The status would allow them to buy a house together and share benefits, like health insurance, but also to have outside romantic partners, or add a third “nesting partner” if they wished. Ms. Taylor said they had long held back from registering as domestic partners because the language her workplace used seemed to require that they be romantic partners.
“That has not felt right, so we haven’t done it,” she said. “Somerville is coming out and saying, ‘Hey, family can be a lot of other things, other than just two people.’”
 
This is why I was initially opposed to gay marriage being legalized. Honestly, I've got no problem with gay people being married, but I did worry about the legal precedent that was being established with it.

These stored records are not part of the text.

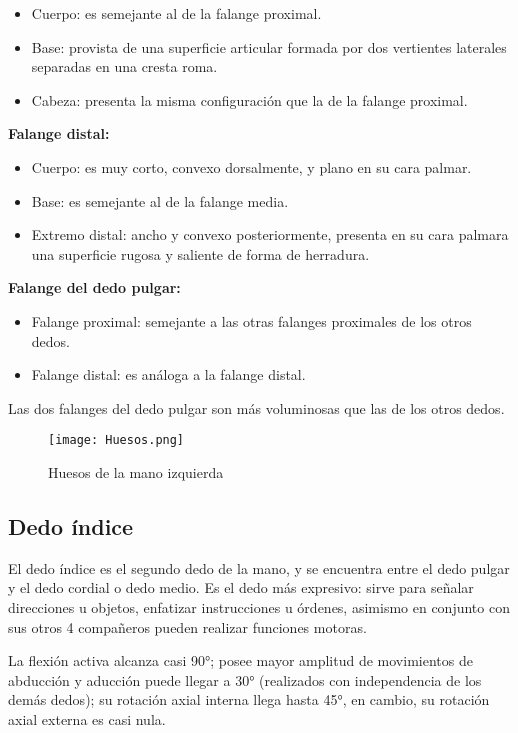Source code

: \documentclass{article}
\begin{document}
\begin{itemize}
\item Cuerpo: es semejante al de la falange proximal.
\item Base: provista de una superficie articular formada por dos vertientes laterales separadas en una cresta roma.
\item Cabeza: presenta la misma configuración que la de la falange proximal.
\end{itemize}
\textbf{Falange distal:}

\begin{itemize}
\item Cuerpo: es muy corto, convexo dorsalmente, y plano en su cara palmar.
\item Base: es semejante al de la falange media.
\item Extremo distal: ancho y convexo posteriormente, presenta en su cara palmara una superficie rugosa y saliente de forma de herradura.
\end{itemize}
\textbf{Falange del dedo pulgar:}

\begin{itemize}
\item Falange proximal: semejante a las otras falanges proximales de los otros dedos.
\item Falange distal: es análoga a la falange distal.
\end{itemize}
Las dos falanges del dedo pulgar son más voluminosas que las de los otros dedos.

\begin{figure} [htp]%
    \centering
    \texttt{[image: Huesos.png]} %
    \caption{Huesos de la mano izquierda}
    \label{grafica}
\end{figure}

\newpage
\subsection{\textbf{Dedo índice}}

El dedo índice es el segundo dedo de la mano, y se encuentra entre el dedo pulgar y el dedo cordial o dedo medio. Es el dedo más expresivo: sirve para señalar direcciones u objetos, enfatizar instrucciones u órdenes, asimismo en conjunto con sus otros 4 compañeros pueden realizar funciones motoras.

La flexión activa alcanza casi 90°; posee mayor amplitud de movimientos de abducción y aducción puede llegar a 30° (realizados con independencia de los demás dedos); su rotación axial interna llega hasta 45°, en cambio, su rotación axial externa es casi nula\cite{voegeli2000lecciones}.
\end{document}
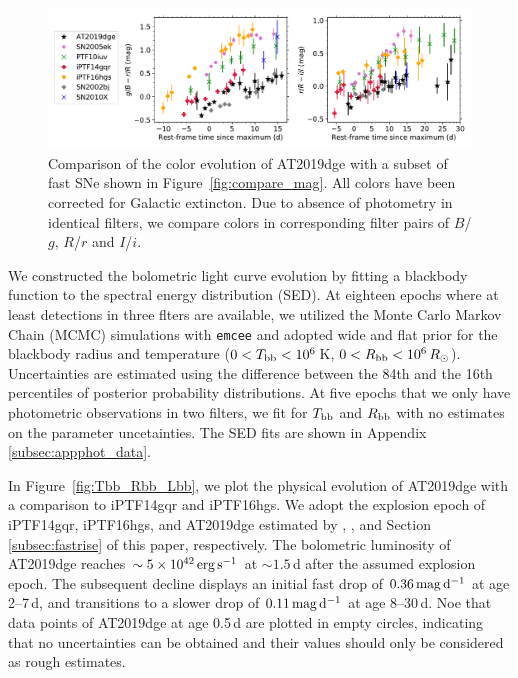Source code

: \documentclass[twocolumn]{aastex63}
\begin{document}
\begin{CJK*}{UTF8}{gbsn}
\begin{figure}[!htbp]
\end{figure}
\begin{figure}[htbp!]
	\centering
	\includegraphics[width=\textwidth]{figures/compare_color.pdf}
	\caption{Comparison of the color evolution of AT2019dge with a subset of fast SNe shown in 
		Figure~\ref{fig:compare_mag}. All colors have been corrected for Galactic extincton. Due to 
		absence of photometry in identical filters, we compare colors in corresponding filter pairs of 
		$B$/$g$, $R$/$r$ and $I$/$i$.  \label{fig:compare_color}}
\end{figure}

We constructed the bolometric light curve evolution by fitting a blackbody function to the spectral 
energy distribution (SED). At eighteen epochs where at least detections in three flters are available, we 
utilized the Monte Carlo Markov Chain (MCMC) simulations with \texttt{emcee} 
\citep{Foreman-Mackey2013} and adopted wide and flat prior for the blackbody radius and 
temperature ($0<T_{\rm bb}<10^6$\,K, $0<R_{\rm bb}<10^6\,R_\odot$). Uncertainties are estimated 
using the difference between the 84th and the 16th percentiles of posterior probability distributions. At 
five epochs that we only have photometric observations in two filters, we fit for $T_{\rm bb}$ and 
$R_{\rm bb}$ with no estimates on the parameter uncetainties. The SED fits are shown in 
Appendix \ref{subsec:appphot_data}. 

In Figure~\ref{fig:Tbb_Rbb_Lbb}, we plot the physical evolution of AT2019dge with a comparison to 
iPTF14gqr and iPTF16hgs. We adopt the explosion epoch of iPTF14gqr, iPTF16hgs, and AT2019dge 
estimated by \citet{De2018}, \citet{DeKC2018}, and Section \ref{subsec:fastrise} of this paper, 
respectively. The bolometric luminosity of AT2019dge reaches $\sim 5\times 10^{42}\,{\rm erg\, s^{-1}}$ 
at $\sim 1.5$\,d after the assumed explosion epoch. The subsequent decline displays an initial 
fast drop of $0.36\,{\rm mag\,d^{-1}}$ at age 2--7\,d, and transitions to a slower drop of $0.11\,{\rm 
mag\,d^{-1}}$ at age 8--30\,d. Noe that data points of AT2019dge at age 0.5\,d are plotted in 
empty circles, indicating that no uncertainties can be obtained and their values should only be 
considered as rough estimates. 


\end{CJK*}
\end{document}
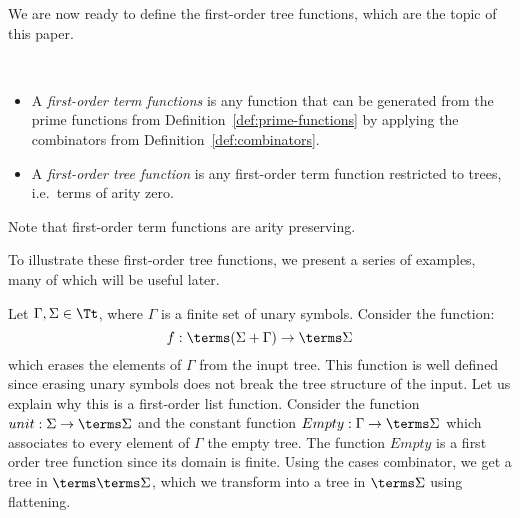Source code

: We are now ready to define the first-order tree functions, which are the topic of this paper. 

\begin{definition} \label{def:fo-tree-functions} \ 
    \begin{itemize}
        \item A \emph{first-order term functions} is any function that can be  generated from the prime functions from Definition~\ref{def:prime-functions} by applying the  combinators from Definition~\ref{def:combinators}.
        \item  A \emph{first-order tree function} is any first-order term function restricted to trees, i.e.~terms of arity zero.
    \end{itemize}    
\end{definition}
Note that first-order term functions are arity preserving. 

To illustrate these first-order tree functions, we present a series of examples, many of which will be useful later.

\bigskip
%
%
\noindent\begin{example}[Filter] Let $\Gamma, \Sigma\in\Tt$, where $\Gamma$ is a finite set of unary symbols. Consider the function:
$$ f:\terms (\Sigma+\Gamma)\to\terms \Sigma$$
which erases the elements of $\Gamma$ from the inupt tree. This function is well defined since erasing unary symbols does not break the tree structure of the input. 
Let us explain why this is a first-order list function. 
Consider the function $unit:\Sigma\to\terms\Sigma$ and the constant function $Empty:\Gamma\to\terms\Sigma$ which associates to every element of $\Gamma$ the empty tree. The function $Empty$ is a first order tree function since its domain is finite. Using the cases combinator, we get a tree in $\terms\terms\Sigma$, which we transform into a tree in $\terms \Sigma$ using flattening.
\end{example}

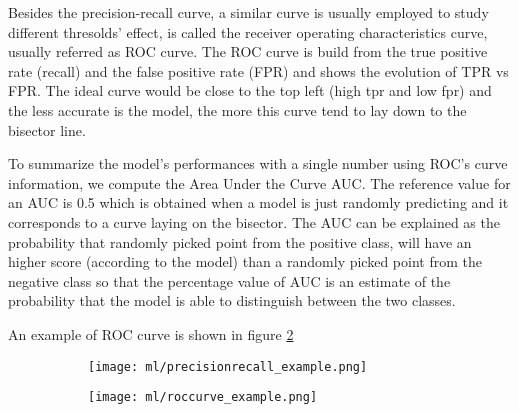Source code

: \documentclass[a4paper,11pt]{article}
\begin{document}
Besides the precision-recall curve, a similar curve is usually employed to study different thresolds' effect, is called the receiver operating characteristics curve, usually referred as ROC curve.
The ROC curve is build from the true positive rate (recall) and the false positive rate (FPR) and shows the evolution of TPR vs FPR.
The ideal curve would be close to the top left (high tpr and low fpr) and the less accurate is the model, the more this curve tend to lay down to the bisector line.

To summarize the model's performances with a single number using ROC's curve information, we compute the Area Under the Curve AUC.
The reference value for an AUC is 0.5 which is obtained when a model is just randomly predicting and it corresponds to a curve laying on the bisector.
The AUC can be explained as the probability that randomly picked point from the positive class, will have an higher score (according to the model) than a randomly picked point from the negative class so that the percentage value of AUC is an estimate of the probability that the model is able to distinguish between the two classes.

An example of ROC curve is shown in figure \ref{fig:roccurve}


\begin{figure}
\centering
\begin{subfigure}{0.4\textwidth}
\texttt{[image: ml/precisionrecall\_example.png]}
\caption{}
\label{fig:precisionrecall}
\end{subfigure}
\begin{subfigure}{0.4\textwidth}
\texttt{[image: ml/roccurve\_example.png]}
\caption{}
\label{fig:roccurve}
\end{subfigure}
\caption{}
\label{}
\end{figure}
\end{document}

I didn't worry about it being used to legalize pedophilia because clearly there is a difference between consenting adults and allowing kids to consent. I was never able to understand, though, how you couldn't make the exact same argument in favor of polyamory as you do homosexual marriage. If love is love is love and they are all consenting adults, you can argue that the government has no business telling people how they can structure their families. And while I agree that it shouldn't necessarily be illegal (as in throw you in jail) -- I don't think that giving these types of arrangements legal recognition is good for society. You can't have healthy families with these types of arrangements.

I don't want a society that legalizes polygamy. We're becoming Sodom and Gomorrah. WTF, Massachusetts.
 
Jesus Christ, this really is the fucking mouse utopia experiment brought to humanity.
this kills society.
This is why I was initially opposed to gay marriage being legalized. Honestly, I've got no problem with gay people being married, but I did worry about the legal precedent that was being established with it.

I didn't worry about it being used to legalize pedophilia because clearly there is a difference between consenting adults and allowing kids to consent. I was never able to understand, though, how you couldn't make the exact same argument in favor of polyamory as you do homosexual marriage. If love is love is love and they are all consenting adults, you can argue that the government has no business telling people how they can structure their families. And while I agree that it shouldn't necessarily be illegal (as in throw you in jail) -- I don't think that giving these types of arrangements legal recognition is good for society. You can't have healthy families with these types of arrangements.

I don't want a society that legalizes polygamy. We're becoming Sodom and Gomorrah. WTF, Massachusetts.

Quite advanced societies have existed without monogamy: the Persians and Mali allowed marriage of one man and up to four women. The Cherokee didn't believe in formal marriage at all; men and women lived together so long as they felt like it, and if they fell out, that was that, no big deal (although the man was still expected to act in a fatherly role to any children that were the result of their relationship). These cultures clearly had healthy-enough societies that they existed for thousands of years without some kind of collapse.
I believe that heterosexual exclusive lifetime monogamy is mandated by God, but the sinful world clearly does not require it.

Child custody and/or child support cases are going to be a circus.
This isn't going to result in insurance scams or anything.
This is where the "threat to society" lies in this: US law doesn't have the infrastructure needed to accommodate these relationships, and will have to adapt. Otherwise, the courts will be even more bogged down then they already are.